▶ _DATASET ENTRIES_:
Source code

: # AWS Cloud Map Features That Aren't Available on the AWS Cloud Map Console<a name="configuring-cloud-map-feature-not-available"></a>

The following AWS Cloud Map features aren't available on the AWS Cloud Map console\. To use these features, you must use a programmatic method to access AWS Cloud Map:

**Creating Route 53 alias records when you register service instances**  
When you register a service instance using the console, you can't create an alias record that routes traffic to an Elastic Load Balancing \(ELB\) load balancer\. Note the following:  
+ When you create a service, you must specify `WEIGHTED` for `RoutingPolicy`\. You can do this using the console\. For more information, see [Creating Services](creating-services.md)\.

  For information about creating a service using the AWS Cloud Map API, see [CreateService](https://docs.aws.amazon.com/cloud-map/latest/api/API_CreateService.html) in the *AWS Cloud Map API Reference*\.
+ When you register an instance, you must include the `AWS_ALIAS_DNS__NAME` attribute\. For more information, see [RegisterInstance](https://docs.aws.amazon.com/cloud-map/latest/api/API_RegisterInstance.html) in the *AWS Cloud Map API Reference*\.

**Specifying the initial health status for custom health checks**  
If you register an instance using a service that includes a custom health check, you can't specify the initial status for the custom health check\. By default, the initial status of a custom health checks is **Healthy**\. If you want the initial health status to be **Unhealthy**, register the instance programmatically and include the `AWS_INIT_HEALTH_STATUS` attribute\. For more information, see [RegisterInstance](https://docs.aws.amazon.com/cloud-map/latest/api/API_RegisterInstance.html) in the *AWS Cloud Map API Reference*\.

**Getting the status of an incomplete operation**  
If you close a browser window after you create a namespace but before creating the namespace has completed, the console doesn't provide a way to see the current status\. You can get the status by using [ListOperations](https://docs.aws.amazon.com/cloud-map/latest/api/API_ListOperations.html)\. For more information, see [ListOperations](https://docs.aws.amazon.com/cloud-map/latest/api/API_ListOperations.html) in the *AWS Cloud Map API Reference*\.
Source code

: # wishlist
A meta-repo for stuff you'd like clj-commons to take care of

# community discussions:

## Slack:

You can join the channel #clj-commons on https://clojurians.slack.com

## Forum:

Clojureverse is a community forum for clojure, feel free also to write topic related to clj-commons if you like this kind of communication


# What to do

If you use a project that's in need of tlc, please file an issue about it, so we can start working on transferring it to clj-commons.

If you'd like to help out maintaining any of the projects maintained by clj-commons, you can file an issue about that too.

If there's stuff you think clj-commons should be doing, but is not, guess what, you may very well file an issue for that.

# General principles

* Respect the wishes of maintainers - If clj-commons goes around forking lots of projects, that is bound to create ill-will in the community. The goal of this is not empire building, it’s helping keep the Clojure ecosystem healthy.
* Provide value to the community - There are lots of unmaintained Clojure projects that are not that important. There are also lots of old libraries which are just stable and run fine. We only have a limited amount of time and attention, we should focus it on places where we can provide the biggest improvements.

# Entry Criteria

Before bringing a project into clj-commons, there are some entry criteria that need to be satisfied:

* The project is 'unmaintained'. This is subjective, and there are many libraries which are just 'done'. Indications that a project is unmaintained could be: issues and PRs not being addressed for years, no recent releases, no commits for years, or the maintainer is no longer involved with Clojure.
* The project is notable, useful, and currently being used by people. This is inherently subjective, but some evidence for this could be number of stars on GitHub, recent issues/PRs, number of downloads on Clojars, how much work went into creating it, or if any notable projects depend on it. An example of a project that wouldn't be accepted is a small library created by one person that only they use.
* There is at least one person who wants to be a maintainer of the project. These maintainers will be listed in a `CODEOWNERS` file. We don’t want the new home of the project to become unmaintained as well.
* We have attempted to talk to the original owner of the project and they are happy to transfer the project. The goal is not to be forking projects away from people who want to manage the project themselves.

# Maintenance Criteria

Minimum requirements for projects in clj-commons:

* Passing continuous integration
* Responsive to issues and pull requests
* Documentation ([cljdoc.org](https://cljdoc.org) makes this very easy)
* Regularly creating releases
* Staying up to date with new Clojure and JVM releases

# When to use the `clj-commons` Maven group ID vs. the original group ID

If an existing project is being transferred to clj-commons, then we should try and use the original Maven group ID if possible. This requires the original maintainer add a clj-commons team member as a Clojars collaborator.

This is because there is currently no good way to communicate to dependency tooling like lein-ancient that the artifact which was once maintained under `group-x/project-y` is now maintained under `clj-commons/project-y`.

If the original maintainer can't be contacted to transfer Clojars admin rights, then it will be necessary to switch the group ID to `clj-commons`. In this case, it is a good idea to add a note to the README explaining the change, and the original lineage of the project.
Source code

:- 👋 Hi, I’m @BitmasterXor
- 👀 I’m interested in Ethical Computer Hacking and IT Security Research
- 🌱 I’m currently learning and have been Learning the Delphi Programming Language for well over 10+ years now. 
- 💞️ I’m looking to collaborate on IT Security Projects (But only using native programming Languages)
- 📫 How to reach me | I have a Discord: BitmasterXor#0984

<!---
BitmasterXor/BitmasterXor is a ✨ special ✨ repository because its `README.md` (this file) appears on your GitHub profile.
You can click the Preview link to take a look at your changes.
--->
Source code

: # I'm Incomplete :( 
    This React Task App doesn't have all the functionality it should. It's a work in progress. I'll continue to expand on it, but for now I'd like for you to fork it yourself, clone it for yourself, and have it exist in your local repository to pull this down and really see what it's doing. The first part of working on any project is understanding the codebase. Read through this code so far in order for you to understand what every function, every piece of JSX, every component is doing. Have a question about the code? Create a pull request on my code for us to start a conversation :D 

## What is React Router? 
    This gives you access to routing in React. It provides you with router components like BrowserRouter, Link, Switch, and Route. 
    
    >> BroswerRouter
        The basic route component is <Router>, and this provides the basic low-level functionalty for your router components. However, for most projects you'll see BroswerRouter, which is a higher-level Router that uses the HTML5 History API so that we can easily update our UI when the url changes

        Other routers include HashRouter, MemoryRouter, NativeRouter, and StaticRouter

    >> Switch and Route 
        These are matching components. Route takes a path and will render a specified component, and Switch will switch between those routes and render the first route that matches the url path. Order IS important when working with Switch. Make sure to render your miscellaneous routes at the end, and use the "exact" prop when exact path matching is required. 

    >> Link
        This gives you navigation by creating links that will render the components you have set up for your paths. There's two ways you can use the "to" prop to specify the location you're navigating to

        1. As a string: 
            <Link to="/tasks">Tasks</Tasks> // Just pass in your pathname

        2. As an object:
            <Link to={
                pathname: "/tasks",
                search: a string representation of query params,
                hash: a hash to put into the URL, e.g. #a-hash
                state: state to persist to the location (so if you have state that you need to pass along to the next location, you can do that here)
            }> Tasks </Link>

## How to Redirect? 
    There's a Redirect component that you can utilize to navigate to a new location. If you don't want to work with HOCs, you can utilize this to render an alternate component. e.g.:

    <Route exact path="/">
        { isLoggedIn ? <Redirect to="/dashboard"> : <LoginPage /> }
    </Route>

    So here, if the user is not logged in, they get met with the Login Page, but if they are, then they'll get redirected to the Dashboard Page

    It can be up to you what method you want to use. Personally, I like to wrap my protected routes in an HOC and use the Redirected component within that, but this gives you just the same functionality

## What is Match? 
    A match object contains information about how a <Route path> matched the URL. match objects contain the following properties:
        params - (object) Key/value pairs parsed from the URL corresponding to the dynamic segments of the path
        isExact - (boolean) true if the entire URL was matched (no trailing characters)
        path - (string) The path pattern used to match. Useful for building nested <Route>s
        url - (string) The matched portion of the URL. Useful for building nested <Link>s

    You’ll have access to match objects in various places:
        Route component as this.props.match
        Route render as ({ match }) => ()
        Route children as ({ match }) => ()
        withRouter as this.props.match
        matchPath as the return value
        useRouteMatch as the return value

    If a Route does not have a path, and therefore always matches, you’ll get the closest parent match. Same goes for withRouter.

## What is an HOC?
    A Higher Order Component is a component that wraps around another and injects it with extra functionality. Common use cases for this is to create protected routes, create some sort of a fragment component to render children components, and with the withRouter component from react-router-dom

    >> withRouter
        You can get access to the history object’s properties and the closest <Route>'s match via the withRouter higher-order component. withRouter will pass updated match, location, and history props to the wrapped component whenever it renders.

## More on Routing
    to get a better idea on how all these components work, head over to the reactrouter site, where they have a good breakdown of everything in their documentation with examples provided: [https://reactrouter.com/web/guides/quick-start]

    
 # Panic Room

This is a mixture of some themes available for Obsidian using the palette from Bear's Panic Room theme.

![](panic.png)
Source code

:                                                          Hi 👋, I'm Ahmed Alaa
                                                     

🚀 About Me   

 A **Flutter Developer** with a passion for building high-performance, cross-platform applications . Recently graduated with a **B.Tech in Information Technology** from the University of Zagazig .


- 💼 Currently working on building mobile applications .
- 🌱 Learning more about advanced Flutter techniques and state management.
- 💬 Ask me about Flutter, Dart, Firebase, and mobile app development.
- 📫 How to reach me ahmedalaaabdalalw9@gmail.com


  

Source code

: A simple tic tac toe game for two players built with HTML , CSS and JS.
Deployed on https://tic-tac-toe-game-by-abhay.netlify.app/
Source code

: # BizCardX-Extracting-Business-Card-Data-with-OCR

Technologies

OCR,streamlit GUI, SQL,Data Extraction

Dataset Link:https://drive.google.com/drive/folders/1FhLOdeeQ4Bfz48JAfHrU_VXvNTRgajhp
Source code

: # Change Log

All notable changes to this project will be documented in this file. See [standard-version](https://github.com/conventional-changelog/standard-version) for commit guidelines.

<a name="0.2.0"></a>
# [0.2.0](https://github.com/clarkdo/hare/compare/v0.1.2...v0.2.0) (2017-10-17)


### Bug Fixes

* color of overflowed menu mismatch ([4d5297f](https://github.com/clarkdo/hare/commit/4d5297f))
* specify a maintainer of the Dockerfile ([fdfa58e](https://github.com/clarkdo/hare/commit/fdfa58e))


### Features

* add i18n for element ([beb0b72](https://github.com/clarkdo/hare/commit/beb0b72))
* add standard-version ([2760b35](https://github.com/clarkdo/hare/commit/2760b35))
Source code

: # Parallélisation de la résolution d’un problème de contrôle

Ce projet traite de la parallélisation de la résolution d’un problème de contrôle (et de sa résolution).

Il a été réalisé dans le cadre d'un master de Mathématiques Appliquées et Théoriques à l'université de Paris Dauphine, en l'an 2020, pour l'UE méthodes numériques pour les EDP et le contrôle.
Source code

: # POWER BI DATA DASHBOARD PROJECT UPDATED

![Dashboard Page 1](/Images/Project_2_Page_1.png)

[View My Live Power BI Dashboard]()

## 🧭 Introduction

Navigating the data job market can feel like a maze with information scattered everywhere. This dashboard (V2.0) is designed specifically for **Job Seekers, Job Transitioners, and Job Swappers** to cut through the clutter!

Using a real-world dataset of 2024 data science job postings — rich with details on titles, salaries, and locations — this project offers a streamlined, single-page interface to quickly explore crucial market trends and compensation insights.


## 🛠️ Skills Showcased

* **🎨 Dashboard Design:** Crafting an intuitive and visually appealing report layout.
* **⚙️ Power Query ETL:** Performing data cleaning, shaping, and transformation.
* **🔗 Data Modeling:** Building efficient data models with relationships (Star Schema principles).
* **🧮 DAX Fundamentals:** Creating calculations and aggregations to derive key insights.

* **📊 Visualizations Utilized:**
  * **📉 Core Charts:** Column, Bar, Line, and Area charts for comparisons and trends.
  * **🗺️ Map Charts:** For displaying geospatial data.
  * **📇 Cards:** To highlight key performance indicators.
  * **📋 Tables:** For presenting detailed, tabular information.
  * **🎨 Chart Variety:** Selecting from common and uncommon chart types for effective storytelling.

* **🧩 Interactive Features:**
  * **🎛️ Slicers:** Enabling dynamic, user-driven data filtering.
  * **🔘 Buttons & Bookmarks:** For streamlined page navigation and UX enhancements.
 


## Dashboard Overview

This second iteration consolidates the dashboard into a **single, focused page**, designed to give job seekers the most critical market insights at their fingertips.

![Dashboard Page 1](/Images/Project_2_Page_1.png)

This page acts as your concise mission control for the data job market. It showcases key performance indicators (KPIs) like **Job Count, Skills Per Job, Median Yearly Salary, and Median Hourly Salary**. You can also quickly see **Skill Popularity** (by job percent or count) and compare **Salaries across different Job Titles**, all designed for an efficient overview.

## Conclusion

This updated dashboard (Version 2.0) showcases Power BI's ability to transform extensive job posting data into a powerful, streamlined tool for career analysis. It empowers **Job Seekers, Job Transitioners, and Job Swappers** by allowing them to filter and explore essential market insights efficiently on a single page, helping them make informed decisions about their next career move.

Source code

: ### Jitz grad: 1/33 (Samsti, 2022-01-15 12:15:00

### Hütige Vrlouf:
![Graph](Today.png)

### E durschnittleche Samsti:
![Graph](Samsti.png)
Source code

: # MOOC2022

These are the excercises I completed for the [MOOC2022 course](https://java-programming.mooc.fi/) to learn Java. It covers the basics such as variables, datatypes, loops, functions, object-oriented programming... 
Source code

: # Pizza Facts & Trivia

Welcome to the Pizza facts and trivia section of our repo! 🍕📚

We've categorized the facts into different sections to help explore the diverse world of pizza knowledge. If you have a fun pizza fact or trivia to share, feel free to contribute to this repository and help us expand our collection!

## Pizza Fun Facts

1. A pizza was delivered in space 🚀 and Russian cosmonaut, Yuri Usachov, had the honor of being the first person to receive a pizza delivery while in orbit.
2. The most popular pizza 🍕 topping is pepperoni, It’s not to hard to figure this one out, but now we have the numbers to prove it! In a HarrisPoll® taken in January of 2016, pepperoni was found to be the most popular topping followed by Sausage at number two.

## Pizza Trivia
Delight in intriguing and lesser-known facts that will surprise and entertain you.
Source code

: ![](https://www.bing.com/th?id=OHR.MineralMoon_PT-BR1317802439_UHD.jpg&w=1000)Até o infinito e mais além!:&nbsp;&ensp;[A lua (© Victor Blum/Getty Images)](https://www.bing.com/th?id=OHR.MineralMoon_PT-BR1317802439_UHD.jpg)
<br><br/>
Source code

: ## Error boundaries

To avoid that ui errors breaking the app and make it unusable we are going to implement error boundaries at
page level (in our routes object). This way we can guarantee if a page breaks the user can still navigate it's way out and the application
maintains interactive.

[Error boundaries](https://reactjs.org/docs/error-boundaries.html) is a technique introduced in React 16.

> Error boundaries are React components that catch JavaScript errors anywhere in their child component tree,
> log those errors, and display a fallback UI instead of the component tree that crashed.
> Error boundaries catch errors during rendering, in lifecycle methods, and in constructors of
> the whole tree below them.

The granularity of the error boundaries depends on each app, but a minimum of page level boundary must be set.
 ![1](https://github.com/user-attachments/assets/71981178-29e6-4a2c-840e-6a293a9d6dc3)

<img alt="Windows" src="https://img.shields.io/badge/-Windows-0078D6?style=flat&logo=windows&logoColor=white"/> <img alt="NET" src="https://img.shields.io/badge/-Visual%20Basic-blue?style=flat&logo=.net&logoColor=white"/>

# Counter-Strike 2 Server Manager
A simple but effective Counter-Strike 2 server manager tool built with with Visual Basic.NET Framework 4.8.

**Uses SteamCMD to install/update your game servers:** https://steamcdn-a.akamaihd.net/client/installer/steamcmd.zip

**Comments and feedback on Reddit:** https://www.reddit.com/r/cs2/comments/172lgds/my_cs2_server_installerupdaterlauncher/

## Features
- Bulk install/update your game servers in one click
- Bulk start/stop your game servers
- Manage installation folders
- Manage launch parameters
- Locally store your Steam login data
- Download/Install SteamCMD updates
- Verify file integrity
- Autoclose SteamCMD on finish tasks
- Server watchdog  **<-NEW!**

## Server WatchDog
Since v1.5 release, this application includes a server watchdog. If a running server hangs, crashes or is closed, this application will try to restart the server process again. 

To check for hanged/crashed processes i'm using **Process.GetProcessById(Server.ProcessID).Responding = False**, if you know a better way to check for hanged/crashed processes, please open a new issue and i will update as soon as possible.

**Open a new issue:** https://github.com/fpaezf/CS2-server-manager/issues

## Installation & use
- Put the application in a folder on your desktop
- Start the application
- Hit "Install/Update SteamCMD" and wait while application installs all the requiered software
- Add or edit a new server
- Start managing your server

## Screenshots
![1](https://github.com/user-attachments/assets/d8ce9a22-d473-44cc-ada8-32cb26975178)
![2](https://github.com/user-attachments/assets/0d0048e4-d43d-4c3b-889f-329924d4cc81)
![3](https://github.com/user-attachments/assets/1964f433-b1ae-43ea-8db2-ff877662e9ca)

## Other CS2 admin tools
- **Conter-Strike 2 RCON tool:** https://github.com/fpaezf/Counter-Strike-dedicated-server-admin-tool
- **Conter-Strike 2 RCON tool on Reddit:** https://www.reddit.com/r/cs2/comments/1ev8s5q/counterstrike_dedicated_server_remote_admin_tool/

▶ _YOUR TASK_: Would you retype the lines above from the one with "Il a été réalisé" down to the one with "shaping, and transformation.", word for word, both ends included and no other lines?

▶ _FINISHED EXERCISE_:
Il a été réalisé dans le cadre d'un master de Mathématiques Appliquées et Théoriques à l'université de Paris Dauphine, en l'an 2020, pour l'UE méthodes numériques pour les EDP et le contrôle.
Source code

: # POWER BI DATA DASHBOARD PROJECT UPDATED

![Dashboard Page 1](/Images/Project_2_Page_1.png)

[View My Live Power BI Dashboard]()

## 🧭 Introduction

Navigating the data job market can feel like a maze with information scattered everywhere. This dashboard (V2.0) is designed specifically for **Job Seekers, Job Transitioners, and Job Swappers** to cut through the clutter!

Using a real-world dataset of 2024 data science job postings — rich with details on titles, salaries, and locations — this project offers a streamlined, single-page interface to quickly explore crucial market trends and compensation insights.


## 🛠️ Skills Showcased

* **🎨 Dashboard Design:** Crafting an intuitive and visually appealing report layout.
* **⚙️ Power Query ETL:** Performing data cleaning, shaping, and transformation.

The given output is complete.